For all 3 of them, the only difference was the modprobe line, for vendor and product ID, as noted below.
Merlin S620:
modprobe usbserial vendor=0x1410 product=0x1110
Sierra 575:
modprobe usbserial vendor=0x1199 product=0x0019
Dell Sprint 5720 PCI-Express Modem
modprobe usbserial vendor=0x413c product=0x8134
I saved the appropriate PPP files at /etc/ppp/peers/1xevdo and at /etc/chatscripts/1xevdo_chat. In this post, I’ve blanked out the parts that are particular to my install (phone number), but it should be pretty easy to recreate your settings.
/etc/ppp/peers/1xevdo:
-detach
ttyUSB0
115200
debug
noauth
defaultroute
usepeerdns
user $(full-phone-number)@sprintpcs.com
show-password
crtscts
lock
lcp-echo-failure 4
lcp-echo-interval 65535
connect '/usr/sbin/chat -v -t3 -f /etc/chatscripts/1xevdo_chat'
/etc/chatscripts/1xevdo_chat:
'' 'AT'
'OK' 'ATZ'
'OK' 'ATE0V1&F&D2&C1&C2S0=0'
'OK' 'ATE0V1'
'OK' 'ATS7=60'
'OK' 'ATDT#777'
CONNECT CLIENT
Since I do several bits of work through the console, including accessing my Cisco VPN, and in some cases naim and tmsnc (console AOL and MSN chat) inside a screen session, scripts for these setups work great for me.
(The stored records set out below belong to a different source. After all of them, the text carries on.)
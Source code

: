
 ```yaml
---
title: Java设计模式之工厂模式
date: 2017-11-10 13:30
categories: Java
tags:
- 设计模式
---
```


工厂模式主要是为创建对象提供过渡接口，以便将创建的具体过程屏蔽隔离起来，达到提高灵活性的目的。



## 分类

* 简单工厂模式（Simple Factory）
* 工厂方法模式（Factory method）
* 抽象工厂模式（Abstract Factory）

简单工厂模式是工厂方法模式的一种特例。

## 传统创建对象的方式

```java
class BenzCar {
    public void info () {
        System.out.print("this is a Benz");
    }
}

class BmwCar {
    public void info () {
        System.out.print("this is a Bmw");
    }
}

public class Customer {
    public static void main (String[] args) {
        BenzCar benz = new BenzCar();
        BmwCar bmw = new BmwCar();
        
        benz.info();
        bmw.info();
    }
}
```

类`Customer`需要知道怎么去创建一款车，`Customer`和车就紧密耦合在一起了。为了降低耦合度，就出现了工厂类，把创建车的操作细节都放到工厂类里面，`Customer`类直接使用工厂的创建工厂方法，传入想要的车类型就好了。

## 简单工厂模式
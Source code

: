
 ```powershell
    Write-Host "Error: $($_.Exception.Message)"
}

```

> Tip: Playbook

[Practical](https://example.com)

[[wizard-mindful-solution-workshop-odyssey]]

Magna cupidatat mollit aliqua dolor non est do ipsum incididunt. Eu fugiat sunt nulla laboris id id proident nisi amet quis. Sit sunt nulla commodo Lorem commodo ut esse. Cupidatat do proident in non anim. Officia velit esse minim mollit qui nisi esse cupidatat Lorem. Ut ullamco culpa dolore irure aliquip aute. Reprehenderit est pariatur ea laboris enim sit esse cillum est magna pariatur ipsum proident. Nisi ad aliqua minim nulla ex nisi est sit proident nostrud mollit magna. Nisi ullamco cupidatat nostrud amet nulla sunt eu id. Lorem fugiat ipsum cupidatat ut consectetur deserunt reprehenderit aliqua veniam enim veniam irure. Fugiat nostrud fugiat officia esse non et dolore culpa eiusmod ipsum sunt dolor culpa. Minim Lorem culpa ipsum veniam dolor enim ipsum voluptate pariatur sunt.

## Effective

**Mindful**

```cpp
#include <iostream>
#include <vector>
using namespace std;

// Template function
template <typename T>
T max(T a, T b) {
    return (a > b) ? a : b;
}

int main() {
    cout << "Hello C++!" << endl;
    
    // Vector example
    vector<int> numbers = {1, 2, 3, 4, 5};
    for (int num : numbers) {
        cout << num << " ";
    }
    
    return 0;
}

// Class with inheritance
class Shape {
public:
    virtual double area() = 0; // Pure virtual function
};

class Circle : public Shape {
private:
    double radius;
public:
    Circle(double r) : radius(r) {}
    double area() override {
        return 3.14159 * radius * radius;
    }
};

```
I wrapped the whole thing up inside a bash script called $HOME/bin/evdo.sh – and I just call that when I want to get online, after inserting the card.
~/bin/evdo.sh:
sudo /sbin/modprobe usbserial vendor=0x1199 product=0x0019
sleep 5
sudo /usr/sbin/pppd call 1xevdo
The sleep
statement helps make sure that the modprobe has completed, scanned the device, and settled before calling PPP.
My Dell D620 arrived, and I was able to quickly determine the changes for an “always there” card, vs. a pluggable PCMCIA card.
First I created /etc/modprobe.d/usbserial with the line:
options usbserial vendor=0x413c product=0x8134
and added “usbserial” to the end of /etc/modules so that the card would always come up at boot (sudo lspci -v | less
to find the exact product ID and vendor – I only have 2 “Dell” devices on my laptop). I set my radio kill switch to affect only my EVDO and bluetooth radios, letting the software (~/bin/rfkill.sh in Linux and the Dell software in Windows) handle the WiFi – I use WiFi all the time, but only want the battery-draining EVDO in a few specific instances. So I added “cat 0 > /sys/bus/pci/devices/0000\:03\:00.0\rf_kill” to my “evdo.sh” file to kill the wireless when I wanted to use EVDO – no need to ever have them both on.